» EXERCISE REQUIREMENTS
Leave out every line before the one that contains "clone the repository.". Please restate that line and the rest of the data word for word, through the end.

Collected data
-------

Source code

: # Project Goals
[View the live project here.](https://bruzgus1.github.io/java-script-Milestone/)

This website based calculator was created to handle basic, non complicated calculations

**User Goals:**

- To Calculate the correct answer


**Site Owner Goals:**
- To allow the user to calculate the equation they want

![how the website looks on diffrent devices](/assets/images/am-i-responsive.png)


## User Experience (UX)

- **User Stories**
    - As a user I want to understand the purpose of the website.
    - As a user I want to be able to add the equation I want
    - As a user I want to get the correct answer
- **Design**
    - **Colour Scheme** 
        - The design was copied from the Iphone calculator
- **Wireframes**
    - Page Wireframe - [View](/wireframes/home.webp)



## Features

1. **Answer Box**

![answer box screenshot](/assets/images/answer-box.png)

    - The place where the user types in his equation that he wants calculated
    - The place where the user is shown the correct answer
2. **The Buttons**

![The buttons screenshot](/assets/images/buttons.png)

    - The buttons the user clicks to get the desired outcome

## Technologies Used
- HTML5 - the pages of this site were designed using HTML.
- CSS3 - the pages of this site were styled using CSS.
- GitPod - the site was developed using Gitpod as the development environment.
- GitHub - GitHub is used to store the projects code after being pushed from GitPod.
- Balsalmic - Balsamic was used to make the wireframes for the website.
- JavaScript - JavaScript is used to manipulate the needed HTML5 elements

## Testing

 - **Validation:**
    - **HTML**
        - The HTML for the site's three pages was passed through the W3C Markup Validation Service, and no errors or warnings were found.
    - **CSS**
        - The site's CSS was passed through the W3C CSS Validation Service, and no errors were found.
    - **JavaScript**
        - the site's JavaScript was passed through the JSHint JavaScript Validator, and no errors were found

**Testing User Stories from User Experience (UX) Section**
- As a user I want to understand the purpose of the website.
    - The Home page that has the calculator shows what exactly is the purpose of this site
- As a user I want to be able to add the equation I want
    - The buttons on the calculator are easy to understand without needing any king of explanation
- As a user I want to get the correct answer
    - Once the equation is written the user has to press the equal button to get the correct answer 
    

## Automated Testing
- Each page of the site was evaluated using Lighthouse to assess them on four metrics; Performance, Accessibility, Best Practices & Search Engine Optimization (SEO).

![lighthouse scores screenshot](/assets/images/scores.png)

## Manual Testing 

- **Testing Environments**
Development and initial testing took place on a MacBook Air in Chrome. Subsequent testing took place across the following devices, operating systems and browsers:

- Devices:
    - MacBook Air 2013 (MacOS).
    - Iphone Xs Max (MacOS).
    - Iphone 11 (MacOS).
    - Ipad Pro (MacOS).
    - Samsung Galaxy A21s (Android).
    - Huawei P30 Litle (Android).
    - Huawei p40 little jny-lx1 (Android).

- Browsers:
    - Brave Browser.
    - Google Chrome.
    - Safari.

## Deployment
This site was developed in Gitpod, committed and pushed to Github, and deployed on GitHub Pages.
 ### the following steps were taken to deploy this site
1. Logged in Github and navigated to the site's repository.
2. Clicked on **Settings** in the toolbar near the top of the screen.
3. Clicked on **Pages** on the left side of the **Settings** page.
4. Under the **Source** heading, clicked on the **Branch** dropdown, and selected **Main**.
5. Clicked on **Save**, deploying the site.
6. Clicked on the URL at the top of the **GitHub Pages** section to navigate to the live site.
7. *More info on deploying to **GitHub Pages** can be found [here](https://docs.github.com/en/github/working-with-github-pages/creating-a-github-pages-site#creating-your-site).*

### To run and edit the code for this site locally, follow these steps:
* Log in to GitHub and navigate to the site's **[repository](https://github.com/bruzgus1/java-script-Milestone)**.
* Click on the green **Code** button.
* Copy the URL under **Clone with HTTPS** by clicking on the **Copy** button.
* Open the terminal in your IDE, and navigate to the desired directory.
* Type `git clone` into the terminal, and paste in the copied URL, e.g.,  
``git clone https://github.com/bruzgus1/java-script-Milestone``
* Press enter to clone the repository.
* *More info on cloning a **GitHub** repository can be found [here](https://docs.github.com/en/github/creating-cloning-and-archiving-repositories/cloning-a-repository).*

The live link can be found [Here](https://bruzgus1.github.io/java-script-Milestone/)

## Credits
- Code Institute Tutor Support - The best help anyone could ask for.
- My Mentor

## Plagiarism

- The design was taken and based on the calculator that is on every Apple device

-------

» SOLUTION TO THIS EXERCISE
* Press enter to clone the repository.
* *More info on cloning a **GitHub** repository can be found [here](https://docs.github.com/en/github/creating-cloning-and-archiving-repositories/cloning-a-repository).*

The live link can be found [Here](https://bruzgus1.github.io/java-script-Milestone/)

## Credits
- Code Institute Tutor Support - The best help anyone could ask for.
- My Mentor

## Plagiarism

- The design was taken and based on the calculator that is on every Apple device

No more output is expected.